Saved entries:
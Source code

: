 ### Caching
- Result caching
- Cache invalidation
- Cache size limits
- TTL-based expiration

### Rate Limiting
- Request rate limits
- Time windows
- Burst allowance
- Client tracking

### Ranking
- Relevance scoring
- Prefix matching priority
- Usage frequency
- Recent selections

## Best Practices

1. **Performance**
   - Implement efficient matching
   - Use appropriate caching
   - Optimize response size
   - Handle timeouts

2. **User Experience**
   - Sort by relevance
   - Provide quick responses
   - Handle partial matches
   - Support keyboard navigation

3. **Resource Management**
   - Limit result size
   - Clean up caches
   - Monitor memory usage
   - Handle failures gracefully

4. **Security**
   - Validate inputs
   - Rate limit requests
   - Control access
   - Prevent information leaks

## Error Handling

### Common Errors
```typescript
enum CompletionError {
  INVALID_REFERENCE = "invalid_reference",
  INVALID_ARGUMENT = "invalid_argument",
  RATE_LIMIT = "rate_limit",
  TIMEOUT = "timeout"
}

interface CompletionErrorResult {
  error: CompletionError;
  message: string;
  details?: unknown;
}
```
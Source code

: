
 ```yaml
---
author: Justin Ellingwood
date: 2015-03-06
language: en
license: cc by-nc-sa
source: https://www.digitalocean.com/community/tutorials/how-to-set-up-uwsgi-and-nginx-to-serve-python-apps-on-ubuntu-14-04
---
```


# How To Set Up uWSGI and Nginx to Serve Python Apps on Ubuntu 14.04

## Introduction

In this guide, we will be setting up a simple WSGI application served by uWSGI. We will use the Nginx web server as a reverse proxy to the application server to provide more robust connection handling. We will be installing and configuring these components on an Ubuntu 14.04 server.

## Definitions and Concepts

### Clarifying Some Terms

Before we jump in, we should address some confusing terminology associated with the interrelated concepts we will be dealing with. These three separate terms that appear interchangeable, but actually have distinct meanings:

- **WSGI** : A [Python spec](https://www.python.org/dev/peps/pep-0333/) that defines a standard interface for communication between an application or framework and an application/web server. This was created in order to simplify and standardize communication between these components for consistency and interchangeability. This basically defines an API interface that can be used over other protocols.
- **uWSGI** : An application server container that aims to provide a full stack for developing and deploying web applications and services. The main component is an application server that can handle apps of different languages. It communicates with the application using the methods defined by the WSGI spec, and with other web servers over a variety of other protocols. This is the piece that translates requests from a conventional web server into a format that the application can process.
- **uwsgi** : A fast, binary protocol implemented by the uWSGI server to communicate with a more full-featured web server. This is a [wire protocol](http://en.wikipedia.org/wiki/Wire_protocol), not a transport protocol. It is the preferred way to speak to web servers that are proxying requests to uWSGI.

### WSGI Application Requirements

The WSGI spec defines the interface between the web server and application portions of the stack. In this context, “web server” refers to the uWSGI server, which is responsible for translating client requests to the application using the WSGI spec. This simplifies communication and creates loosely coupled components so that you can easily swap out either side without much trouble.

| Exercise goal |
Nothing may be omitted or altered; reproduce all of the entries.

| Result |
Source code

: ### Caching
- Result caching
- Cache invalidation
- Cache size limits
- TTL-based expiration

### Rate Limiting
- Request rate limits
- Time windows
- Burst allowance
- Client tracking

### Ranking
- Relevance scoring
- Prefix matching priority
- Usage frequency
- Recent selections

## Best Practices

1. **Performance**
   - Implement efficient matching
   - Use appropriate caching
   - Optimize response size
   - Handle timeouts

2. **User Experience**
   - Sort by relevance
   - Provide quick responses
   - Handle partial matches
   - Support keyboard navigation

3. **Resource Management**
   - Limit result size
   - Clean up caches
   - Monitor memory usage
   - Handle failures gracefully

4. **Security**
   - Validate inputs
   - Rate limit requests
   - Control access
   - Prevent information leaks

## Error Handling

### Common Errors
```typescript
enum CompletionError {
  INVALID_REFERENCE = "invalid_reference",
  INVALID_ARGUMENT = "invalid_argument",
  RATE_LIMIT = "rate_limit",
  TIMEOUT = "timeout"
}

interface CompletionErrorResult {
  error: CompletionError;
  message: string;
  details?: unknown;
}
```
Source code

:
 ```yaml
---
author: Justin Ellingwood
date: 2015-03-06
language: en
license: cc by-nc-sa
source: https://www.digitalocean.com/community/tutorials/how-to-set-up-uwsgi-and-nginx-to-serve-python-apps-on-ubuntu-14-04
---
```


# How To Set Up uWSGI and Nginx to Serve Python Apps on Ubuntu 14.04

## Introduction

In this guide, we will be setting up a simple WSGI application served by uWSGI. We will use the Nginx web server as a reverse proxy to the application server to provide more robust connection handling. We will be installing and configuring these components on an Ubuntu 14.04 server.

## Definitions and Concepts

### Clarifying Some Terms

Before we jump in, we should address some confusing terminology associated with the interrelated concepts we will be dealing with. These three separate terms that appear interchangeable, but actually have distinct meanings:

- **WSGI** : A [Python spec](https://www.python.org/dev/peps/pep-0333/) that defines a standard interface for communication between an application or framework and an application/web server. This was created in order to simplify and standardize communication between these components for consistency and interchangeability. This basically defines an API interface that can be used over other protocols.
- **uWSGI** : An application server container that aims to provide a full stack for developing and deploying web applications and services. The main component is an application server that can handle apps of different languages. It communicates with the application using the methods defined by the WSGI spec, and with other web servers over a variety of other protocols. This is the piece that translates requests from a conventional web server into a format that the application can process.
- **uwsgi** : A fast, binary protocol implemented by the uWSGI server to communicate with a more full-featured web server. This is a [wire protocol](http://en.wikipedia.org/wiki/Wire_protocol), not a transport protocol. It is the preferred way to speak to web servers that are proxying requests to uWSGI.

### WSGI Application Requirements

The WSGI spec defines the interface between the web server and application portions of the stack. In this context, “web server” refers to the uWSGI server, which is responsible for translating client requests to the application using the WSGI spec. This simplifies communication and creates loosely coupled components so that you can easily swap out either side without much trouble.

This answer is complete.